梅老師是語言學家,但他對義理的議題極感興趣,可能這塊領土才是他更嚮往的場域。他對義理的嚮往有種生命的承諾,而且是活議題,而不是紙面文章。我早就聽說梅老師有左派思維,私下閒談或上課時,偶而也會聽到他讚美馬克思文字的洗鍊精悍。有一年,我在北美的校園,聽到一位圖書館的館員提到哈佛的一段往事,他說在反越戰氛圍滾熱的年代,校方有天接到波士頓警局的電話,要校方去保一位參加黑人民權運動的聲援者,他是位亞裔的學生。校方主管到了警局一看,原來是來自臺灣的梅廣,美國國內的民權議題竟然有留學生參加,而且參加者居然還是以親美著稱的臺灣留學生,這樣的例子一定很特別,所以那位圖書館員才會多年後還提到此事。我曾經問梅老師此事,他吱吱唔唔,沒有承認,但也沒有明白地否認。

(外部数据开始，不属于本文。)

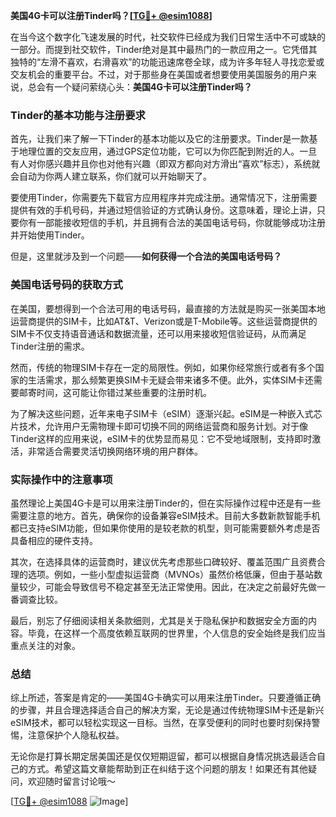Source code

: **美国4G卡可以注册Tinder吗？[[TG💪+ @esim1088](https://t.me/s/esim1088)]**

在当今这个数字化飞速发展的时代，社交软件已经成为我们日常生活中不可或缺的一部分。而提到社交软件，Tinder绝对是其中最热门的一款应用之一。它凭借其独特的“左滑不喜欢，右滑喜欢”的功能迅速席卷全球，成为许多年轻人寻找恋爱或交友机会的重要平台。不过，对于那些身在美国或者想要使用美国服务的用户来说，总会有一个疑问萦绕心头：**美国4G卡可以注册Tinder吗？**

### Tinder的基本功能与注册要求

首先，让我们来了解一下Tinder的基本功能以及它的注册要求。Tinder是一款基于地理位置的交友应用，通过GPS定位功能，它可以为你匹配到附近的人。一旦有人对你感兴趣并且你也对他有兴趣（即双方都向对方滑出“喜欢”标志），系统就会自动为你两人建立联系，你们就可以开始聊天了。

要使用Tinder，你需要先下载官方应用程序并完成注册。通常情况下，注册需要提供有效的手机号码，并通过短信验证的方式确认身份。这意味着，理论上讲，只要你有一部能接收短信的手机，并且拥有合法的美国电话号码，你就能够成功注册并开始使用Tinder。

但是，这里就涉及到一个问题——**如何获得一个合法的美国电话号码？**

### 美国电话号码的获取方式

在美国，要想得到一个合法可用的电话号码，最直接的方法就是购买一张美国本地运营商提供的SIM卡，比如AT&T、Verizon或是T-Mobile等。这些运营商提供的SIM卡不仅支持语音通话和数据流量，还可以用来接收短信验证码，从而满足Tinder注册的需求。

然而，传统的物理SIM卡存在一定的局限性。例如，如果你经常旅行或者有多个国家的生活需求，那么频繁更换SIM卡无疑会带来诸多不便。此外，实体SIM卡还需要邮寄时间，这可能让你错过某些重要的注册时机。

为了解决这些问题，近年来电子SIM卡（eSIM）逐渐兴起。eSIM是一种嵌入式芯片技术，允许用户无需物理卡即可切换不同的网络运营商和服务计划。对于像Tinder这样的应用来说，eSIM卡的优势显而易见：它不受地域限制，支持即时激活，非常适合需要灵活切换网络环境的用户群体。

### 实际操作中的注意事项

虽然理论上美国4G卡是可以用来注册Tinder的，但在实际操作过程中还是有一些需要注意的地方。首先，确保你的设备兼容eSIM技术。目前大多数新款智能手机都已支持eSIM功能，但如果你使用的是较老款的机型，则可能需要额外考虑是否具备相应的硬件支持。

其次，在选择具体的运营商时，建议优先考虑那些口碑较好、覆盖范围广且资费合理的选项。例如，一些小型虚拟运营商（MVNOs）虽然价格低廉，但由于基站数量较少，可能会导致信号不稳定甚至无法正常使用。因此，在决定之前最好先做一番调查比较。

最后，别忘了仔细阅读相关条款细则，尤其是关于隐私保护和数据安全方面的内容。毕竟，在这样一个高度依赖互联网的世界里，个人信息的安全始终是我们应当重点关注的对象。

### 总结

综上所述，答案是肯定的——美国4G卡确实可以用来注册Tinder。只要遵循正确的步骤，并且合理选择适合自己的解决方案，无论是通过传统物理SIM卡还是新兴eSIM技术，都可以轻松实现这一目标。当然，在享受便利的同时也要时刻保持警惕，注意保护个人隐私权益。

无论你是打算长期定居美国还是仅仅短期逗留，都可以根据自身情况挑选最适合自己的方式。希望这篇文章能帮助到正在纠结于这个问题的朋友！如果还有其他疑问，欢迎随时留言讨论哦～

[[TG💪+ @esim1088](https://t.me/s/esim1088) ![Image](https://i.postimg.cc/4NQfJmqS/Snipaste-2025-05-13-00-14-12.png)]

臺灣學生在美支持過黑人民權運動者,即使在反越戰的學生運動風起雲湧的年代,應該也不會太多,梅老師竟然參與了。我相信梅老師參加當時的民權運動――他的受拘捕應該只是其中的一樁事件――對他不會沒有重要的意義。梅老師或許是少數臺灣留學生有參與全球性的反體制的學生運動者,不論他的參與是受到時代氛圍的啟蒙,還是他的生命底蘊找到了與之配合的客觀情勢,他就是參與了。他的生命如果沒有追求平等的左派因素,爾後的行動就不會表現出來了。 梅老師的生命是各種因素奇特的組合,但我從來沒有懷疑梅老師的左派底蘊。上世紀八十年代末期,我進入清大開始任教,其時面臨解嚴前夕,臺灣社會一片沸騰,清華人社院一些年輕老師很自然地捲進了校園的民主運動,並向外延伸到各種社會運動。清華大學的教師中,人社院外的張昭鼎、黃提源教授是我們當時時常合作的前輩,人社院的長輩中,徐正光、梅廣等老師則是我們較常請益的對象,他們也時常支持我們的活動。解嚴前後,臺灣的統獨分化尚不明顯,藍綠的問題也還沒出現,社會議題和政治議題時常重疊,也沒有徹底分化。但在政治議題與社會議題中,梅老師明顯地偏向社會議題,尤其對帶有左派精神的的階級議題有較大的同情。有一年,有一位時常參加勞工運動的同道的父親過世,他是客家人,我們清大教聯會的一些朋友參加了他父親的告別式,梅老師也參加了。告別式在客家庄舉行,告別式進行時,但見喪家親人麻衣布鞋,白幡風飄,前行還有嗩吶引隊。山田間,野花爛漫,野水凝止,氣氛極蕭瑟,整個場景居然有侯孝賢悲情城市的氣氛。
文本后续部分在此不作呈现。